В стихах Кузьминой легко различить родовые черты и мотивы все тех же поэтических звезд Живого Журнала: непосредственность впечатления, поминутное обращение к «внутреннему ребенку», личные наблюдения, вырастающие в универсалии, банальности, поданные как личные наблюдения… Только, разумеется, детские воспоминания, а также личный и поэтический опыт «медички» из Каменск-Уральского отличаются от подобных воспоминаний и опыта столичной студенческой молодежи, чье коллективное «я» представляли Кудряшева и Полозкова. Поэтому там, где, например, у Кудряшевой детство окрашивается в солнечные идиллические тона («Мама на даче, ключ на столе, завтрак можно не делать. / Скоро каникулы, восемь лет, в августе будет девять…»), у Кузьминой проступает извечное русское полусиротство, тоска безотцовщины, трудный и скудный быт и надежда на лучшую жизнь:
Восемь. Потом январь, и тогда уж – девять. Мокрый
забор, соломенный тусклый свет.
Ленка читает Пушкина: рыбка, невод. Рыбка и дед
– понятно, а невод – нет.
Есть у меня собака – добрее книжки, желтая, хвост
облезлый, почти без ног.
Я ей шепчу, что нынче обидел Мишка – слушает
каждый вечер и греет бок.
Школьное утро, трубят на крыльце горнисты. На
перемене сбегаю, забыв пальто.
Дома
уборка – к празднику будет чисто…
Бабушка, где собака?
Зачем?
За что?
Девять. Подружке Райке почти двенадцать. Мы на
Исети, рядом шумит вода.
Райке несладко. Отчим напьется – драться. Ладно
бы только драться, а то… ну да.
Нам говорят: мерзавки, оторвы,
твари. Тихо дымит картошка в седой золе.
Взгляд у подруги такой виновато-карий, пальцы
испачканы в рыжей сырой земле.
Третью неделю гулять не выходит Рая… Хватит
вертеться, читай наизусть Барто!
Марь Николавна,
а раки в крови бывают? …Выгнали.
Нету Райки.
Зачем?
За что?
Взрослая. Сколько? Вам-то какое дело? Листья летят – пинетками всех мастей.
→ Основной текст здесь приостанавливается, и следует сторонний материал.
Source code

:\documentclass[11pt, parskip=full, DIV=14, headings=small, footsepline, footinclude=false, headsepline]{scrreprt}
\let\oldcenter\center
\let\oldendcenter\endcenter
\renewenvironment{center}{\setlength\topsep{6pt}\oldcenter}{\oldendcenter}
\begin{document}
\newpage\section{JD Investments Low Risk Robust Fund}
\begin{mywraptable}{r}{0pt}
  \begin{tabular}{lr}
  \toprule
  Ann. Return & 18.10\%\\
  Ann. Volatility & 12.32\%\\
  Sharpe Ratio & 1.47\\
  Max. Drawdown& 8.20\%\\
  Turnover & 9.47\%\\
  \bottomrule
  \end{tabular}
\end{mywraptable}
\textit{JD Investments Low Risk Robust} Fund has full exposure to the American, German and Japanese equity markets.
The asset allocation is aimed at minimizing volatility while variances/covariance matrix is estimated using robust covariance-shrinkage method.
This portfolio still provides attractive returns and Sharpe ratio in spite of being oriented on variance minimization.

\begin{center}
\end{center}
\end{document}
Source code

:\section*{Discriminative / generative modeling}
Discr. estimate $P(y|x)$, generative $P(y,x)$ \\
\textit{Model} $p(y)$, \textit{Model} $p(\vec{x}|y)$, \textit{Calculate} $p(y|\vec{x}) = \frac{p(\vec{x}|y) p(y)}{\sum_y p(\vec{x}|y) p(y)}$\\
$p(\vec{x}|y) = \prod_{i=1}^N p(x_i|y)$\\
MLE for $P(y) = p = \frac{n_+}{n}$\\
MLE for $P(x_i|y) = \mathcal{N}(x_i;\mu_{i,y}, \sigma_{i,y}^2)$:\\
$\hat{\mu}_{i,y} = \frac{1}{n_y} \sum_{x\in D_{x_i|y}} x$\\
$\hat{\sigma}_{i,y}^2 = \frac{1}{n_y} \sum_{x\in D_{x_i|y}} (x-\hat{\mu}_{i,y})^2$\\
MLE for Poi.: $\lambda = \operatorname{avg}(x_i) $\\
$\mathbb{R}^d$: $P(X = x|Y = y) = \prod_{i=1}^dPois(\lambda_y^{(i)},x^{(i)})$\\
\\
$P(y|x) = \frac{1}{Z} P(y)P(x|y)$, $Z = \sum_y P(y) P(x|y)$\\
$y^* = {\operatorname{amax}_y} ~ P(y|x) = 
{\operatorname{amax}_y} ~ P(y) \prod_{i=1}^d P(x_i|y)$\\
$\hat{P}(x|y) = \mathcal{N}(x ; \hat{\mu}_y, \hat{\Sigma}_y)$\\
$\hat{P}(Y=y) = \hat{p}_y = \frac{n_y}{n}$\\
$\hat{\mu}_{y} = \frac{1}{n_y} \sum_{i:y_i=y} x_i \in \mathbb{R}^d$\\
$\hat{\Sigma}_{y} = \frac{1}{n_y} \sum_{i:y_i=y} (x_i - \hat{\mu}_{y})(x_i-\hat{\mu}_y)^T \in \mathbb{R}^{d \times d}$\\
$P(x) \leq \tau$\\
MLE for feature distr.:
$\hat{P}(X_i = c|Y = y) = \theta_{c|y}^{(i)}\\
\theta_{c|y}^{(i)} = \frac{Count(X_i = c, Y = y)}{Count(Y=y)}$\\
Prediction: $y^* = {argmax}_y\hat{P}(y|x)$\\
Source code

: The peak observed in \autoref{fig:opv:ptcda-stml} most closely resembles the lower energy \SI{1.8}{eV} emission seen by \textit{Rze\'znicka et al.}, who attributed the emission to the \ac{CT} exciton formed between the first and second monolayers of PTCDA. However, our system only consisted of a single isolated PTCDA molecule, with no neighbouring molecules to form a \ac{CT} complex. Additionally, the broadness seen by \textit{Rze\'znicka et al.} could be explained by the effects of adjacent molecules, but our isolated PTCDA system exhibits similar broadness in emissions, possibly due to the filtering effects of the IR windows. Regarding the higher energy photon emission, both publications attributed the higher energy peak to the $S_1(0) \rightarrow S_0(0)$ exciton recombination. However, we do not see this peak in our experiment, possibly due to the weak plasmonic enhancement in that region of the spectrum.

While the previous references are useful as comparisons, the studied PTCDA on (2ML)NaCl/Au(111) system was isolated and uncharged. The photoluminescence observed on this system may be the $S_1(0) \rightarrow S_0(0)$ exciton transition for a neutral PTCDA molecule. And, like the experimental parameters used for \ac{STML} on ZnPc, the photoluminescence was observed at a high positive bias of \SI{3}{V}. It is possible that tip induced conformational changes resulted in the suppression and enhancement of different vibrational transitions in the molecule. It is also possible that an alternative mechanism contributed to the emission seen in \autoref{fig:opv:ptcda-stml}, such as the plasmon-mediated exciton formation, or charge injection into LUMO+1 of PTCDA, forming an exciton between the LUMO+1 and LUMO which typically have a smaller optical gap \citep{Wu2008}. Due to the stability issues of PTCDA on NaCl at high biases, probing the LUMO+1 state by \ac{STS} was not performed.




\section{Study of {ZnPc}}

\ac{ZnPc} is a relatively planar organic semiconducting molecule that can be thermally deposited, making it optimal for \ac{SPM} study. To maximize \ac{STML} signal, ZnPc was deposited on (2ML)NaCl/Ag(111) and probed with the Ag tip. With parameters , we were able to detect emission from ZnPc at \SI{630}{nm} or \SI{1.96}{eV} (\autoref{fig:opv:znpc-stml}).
Небо – костюм для мальчика, сине-белый… Дурочка, я не хочу от тебя детей.
Нет, ты хорошая,
славный, веселый рыжик, только пойми – ответственность, не могу.
Листик оранжевый дырку сквозную выжег в первом,
таком непрочном, сыром снегу.
Спите, игрушки – котенок, сова и лошадь. Куплены рано, придется сестре отдать.
Господи, мне говорили, что ты хороший.
Сделаешь так, чтоб я поднялась опять?
Вообще, конечно, текстовые и метрические совпадения двух этих стихов – кудряшевского шлягера нулевых и кузьминской заплачки 2010-х – вплоть до указанных возрастов и финального обращения к Господу поражают, но кто же из критиков будет всерьез анализировать шлягеры и заплачки? А между тем «шлягеры зарифмовывают банальности – общие места культурного сознания» [Шайтанов, 2007: 48][2], и подобное переключение внимания все той же сетевой читательской аудитории с образа «золотой» столичной абитуриентки, открывшей для себя мир большой поэзии и больших чувств, на образ зрелого «народного поэта» провинциальной России, весьма показательно. Время тинейджерства и студенчества – подготовки к взрослению – закончилось. Пришло время зрелости и, соответственно, новой, зрелой поэзии.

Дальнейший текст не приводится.